Re: Explain buffers display units.

From: Greg Stark <stark(at)mit(dot)edu>
To: Robert Haas <robertmhaas(at)gmail(dot)com>
Cc: "<pgsql-hackers(at)postgresql(dot)org>" <pgsql-hackers(at)postgresql(dot)org>
Subject: Re: Explain buffers display units.
Date: 2010-02-16 10:36:50
Message-ID: 407d949e1002160236v4e05497ehcdb8a8e796edc94d@mail.gmail.com
Views: Raw Message | Whole Thread | Download mbox | Resend email
Thread:
Lists: pgsql-hackers

On Tue, Feb 16, 2010 at 2:48 AM, Robert Haas <robertmhaas(at)gmail(dot)com> wrote:
> Multiplying by the block size makes it sound as if all the
> memory was read or used, which is simply not the case - especially for
> things like buffer hits, which don't actually read or allocate any
> memory at all.

In which case it represents how much data would have had to have been
read if it wasn't in the buffer cache which is a perfectly reasonable
measurement. It's exactly what a cache profiler should be measuring.
These are figures that users have to compare with their buffer cache
size and with the output of iostat or other tools. Presenting them in
arbitrary internal units makes that difficult.
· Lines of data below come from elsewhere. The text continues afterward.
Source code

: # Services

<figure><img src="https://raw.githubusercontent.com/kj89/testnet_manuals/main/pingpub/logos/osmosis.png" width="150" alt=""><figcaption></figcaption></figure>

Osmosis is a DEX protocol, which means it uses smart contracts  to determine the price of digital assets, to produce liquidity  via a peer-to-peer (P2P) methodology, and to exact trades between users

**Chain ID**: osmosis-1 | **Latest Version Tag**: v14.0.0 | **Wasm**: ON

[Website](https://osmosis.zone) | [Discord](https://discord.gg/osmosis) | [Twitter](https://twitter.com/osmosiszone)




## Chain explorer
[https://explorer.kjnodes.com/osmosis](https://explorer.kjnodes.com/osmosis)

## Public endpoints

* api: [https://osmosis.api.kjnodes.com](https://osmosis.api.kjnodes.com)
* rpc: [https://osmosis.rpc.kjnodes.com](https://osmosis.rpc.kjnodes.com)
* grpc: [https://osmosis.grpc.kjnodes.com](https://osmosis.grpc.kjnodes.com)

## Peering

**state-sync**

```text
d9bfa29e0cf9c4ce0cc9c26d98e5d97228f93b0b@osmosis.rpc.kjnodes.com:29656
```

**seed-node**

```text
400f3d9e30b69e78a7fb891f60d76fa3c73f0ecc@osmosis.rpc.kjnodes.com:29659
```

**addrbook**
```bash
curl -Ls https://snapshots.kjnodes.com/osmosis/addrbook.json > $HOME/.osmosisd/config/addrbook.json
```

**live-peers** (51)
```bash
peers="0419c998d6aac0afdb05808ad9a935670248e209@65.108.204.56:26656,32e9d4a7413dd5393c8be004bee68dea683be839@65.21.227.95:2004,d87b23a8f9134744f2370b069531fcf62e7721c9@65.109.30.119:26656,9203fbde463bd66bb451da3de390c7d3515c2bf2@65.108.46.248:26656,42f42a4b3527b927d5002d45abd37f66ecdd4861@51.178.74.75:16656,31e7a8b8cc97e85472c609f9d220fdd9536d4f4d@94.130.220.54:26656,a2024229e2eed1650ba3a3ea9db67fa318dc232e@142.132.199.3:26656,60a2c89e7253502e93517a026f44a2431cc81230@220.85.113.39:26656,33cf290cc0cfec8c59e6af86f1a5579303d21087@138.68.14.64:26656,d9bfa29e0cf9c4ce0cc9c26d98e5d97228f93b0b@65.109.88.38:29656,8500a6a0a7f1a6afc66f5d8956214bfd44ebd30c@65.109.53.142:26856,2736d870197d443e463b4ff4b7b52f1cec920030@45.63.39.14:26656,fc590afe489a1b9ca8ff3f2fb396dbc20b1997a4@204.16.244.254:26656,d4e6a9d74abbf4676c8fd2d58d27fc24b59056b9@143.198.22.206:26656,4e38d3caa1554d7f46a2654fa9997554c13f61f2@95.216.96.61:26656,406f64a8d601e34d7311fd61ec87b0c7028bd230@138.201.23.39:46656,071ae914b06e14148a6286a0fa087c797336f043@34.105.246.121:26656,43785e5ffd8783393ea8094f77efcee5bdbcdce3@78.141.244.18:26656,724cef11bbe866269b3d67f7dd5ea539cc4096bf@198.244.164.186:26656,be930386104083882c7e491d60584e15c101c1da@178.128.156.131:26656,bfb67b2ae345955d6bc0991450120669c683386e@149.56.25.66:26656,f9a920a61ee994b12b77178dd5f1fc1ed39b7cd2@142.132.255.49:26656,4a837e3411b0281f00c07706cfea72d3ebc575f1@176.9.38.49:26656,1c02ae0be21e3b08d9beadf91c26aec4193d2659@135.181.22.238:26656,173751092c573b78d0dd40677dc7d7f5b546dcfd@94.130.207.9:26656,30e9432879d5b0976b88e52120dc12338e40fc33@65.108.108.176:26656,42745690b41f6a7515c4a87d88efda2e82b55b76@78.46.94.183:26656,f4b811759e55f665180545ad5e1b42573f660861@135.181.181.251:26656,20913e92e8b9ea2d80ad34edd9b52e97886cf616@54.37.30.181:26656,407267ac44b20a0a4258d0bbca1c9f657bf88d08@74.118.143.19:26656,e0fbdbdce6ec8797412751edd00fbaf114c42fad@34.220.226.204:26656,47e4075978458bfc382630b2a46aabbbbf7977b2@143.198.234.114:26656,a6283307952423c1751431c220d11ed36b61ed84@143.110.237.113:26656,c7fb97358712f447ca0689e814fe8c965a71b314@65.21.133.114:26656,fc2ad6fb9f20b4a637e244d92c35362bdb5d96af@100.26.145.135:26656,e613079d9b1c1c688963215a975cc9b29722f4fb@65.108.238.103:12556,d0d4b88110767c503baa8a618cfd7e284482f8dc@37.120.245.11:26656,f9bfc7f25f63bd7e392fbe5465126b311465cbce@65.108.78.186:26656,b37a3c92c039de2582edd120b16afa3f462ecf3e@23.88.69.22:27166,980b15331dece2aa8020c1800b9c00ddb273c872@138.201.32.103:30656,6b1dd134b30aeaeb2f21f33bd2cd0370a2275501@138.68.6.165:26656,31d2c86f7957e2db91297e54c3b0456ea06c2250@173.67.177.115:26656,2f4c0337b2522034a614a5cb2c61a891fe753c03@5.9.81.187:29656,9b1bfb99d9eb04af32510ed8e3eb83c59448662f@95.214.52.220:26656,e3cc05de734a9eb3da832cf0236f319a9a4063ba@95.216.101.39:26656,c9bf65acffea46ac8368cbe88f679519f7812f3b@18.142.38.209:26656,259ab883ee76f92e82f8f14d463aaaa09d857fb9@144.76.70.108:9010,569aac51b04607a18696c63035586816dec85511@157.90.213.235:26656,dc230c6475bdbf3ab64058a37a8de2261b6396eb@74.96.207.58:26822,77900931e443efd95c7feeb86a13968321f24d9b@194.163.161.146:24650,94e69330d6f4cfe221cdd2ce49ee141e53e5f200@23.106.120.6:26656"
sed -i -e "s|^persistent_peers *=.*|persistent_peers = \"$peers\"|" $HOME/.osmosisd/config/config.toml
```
> We certainly do that for GUCs, and in that context it seems to me to
> make sense.  If you set your shared buffers to a gigabyte, PG will use
> an additional GB of memory.  But if you hit a "gigabyte" of shared
> buffers, you may be examining anywhere from one 8K block over and over
> again all the way up to a full GB of memory.  Block hits and reads
> just don't add in the same way that actual memory allocations do.

Accessing the same 8kB of memory 100,1000 times is 1GB of memory
bandwidth. The output of explain doesn't give you enough information
to distinguish that from accessing 1GB of different data which is too
bad but there's a limit to how much information we can fit in a
reasonable amount of space. But 1GB of memory bandwidth is still an
interesting figure even if it's the same 8kB a hundred thousand times.
I think it's a lot more meaningful for a human reader than "131072".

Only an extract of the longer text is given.